Fig. 4: LUT cost and latency when scaling size of hardware GEMV unit (as block factor = number of scalar multipliers) for three types of HLS4ML layers. Note that each data point represents a set of observations, as many layer configurations map to the same independent variables shown in the plots (e.g. various combinations of hyperparameters that imply the same values of **n\_in** and **n\_out**); error bars indicate standard deviation.

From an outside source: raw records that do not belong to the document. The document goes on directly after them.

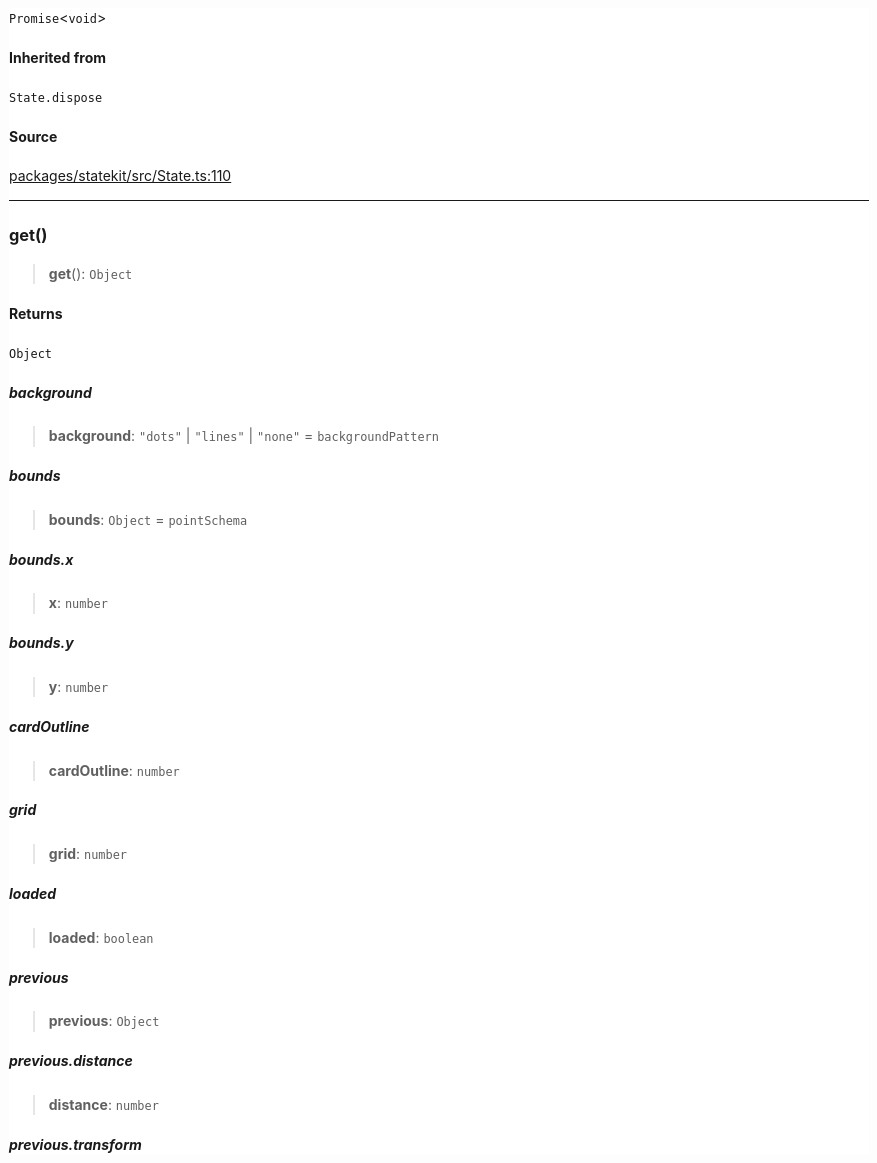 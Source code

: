 `Promise`\<`void`\>

#### Inherited from

`State.dispose`

#### Source

[packages/statekit/src/State.ts:110](https://github.com/nodenogg-in/alpha-p2p/blob/a4d5eff/packages/statekit/src/State.ts#L110)

***

### get()

> **get**(): `Object`

#### Returns

`Object`

##### background

> **background**: `"dots"` \| `"lines"` \| `"none"` = `backgroundPattern`

##### bounds

> **bounds**: `Object` = `pointSchema`

##### bounds.x

> **x**: `number`

##### bounds.y

> **y**: `number`

##### cardOutline

> **cardOutline**: `number`

##### grid

> **grid**: `number`

##### loaded

> **loaded**: `boolean`

##### previous

> **previous**: `Object`

##### previous.distance

> **distance**: `number`

##### previous.transform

We have observed that a layer's resource cost in LUTs, FFs, and DSPs is a function of its block factor and either the number of iterations of the inner loop, **n\_out**, or the number of iterations of its outer loop, **n\_in**, depending on the layer type. On the other hand, a layer's latency is a function of the layer's reuse factor and its sequence length. The sequence length comprises the number of trips through a sequential loop that encloses both the **n\_in** and **n\_out** loops, and whose trip count is set to the number of outputs per channel from convolution layers and is carried through downstream LSTM layers. Dense layers do not accept a sequence length, so the embedding dimension and sequence length are flattened when fed into a dense layer, becoming the number of outer loop iterations, **n in**.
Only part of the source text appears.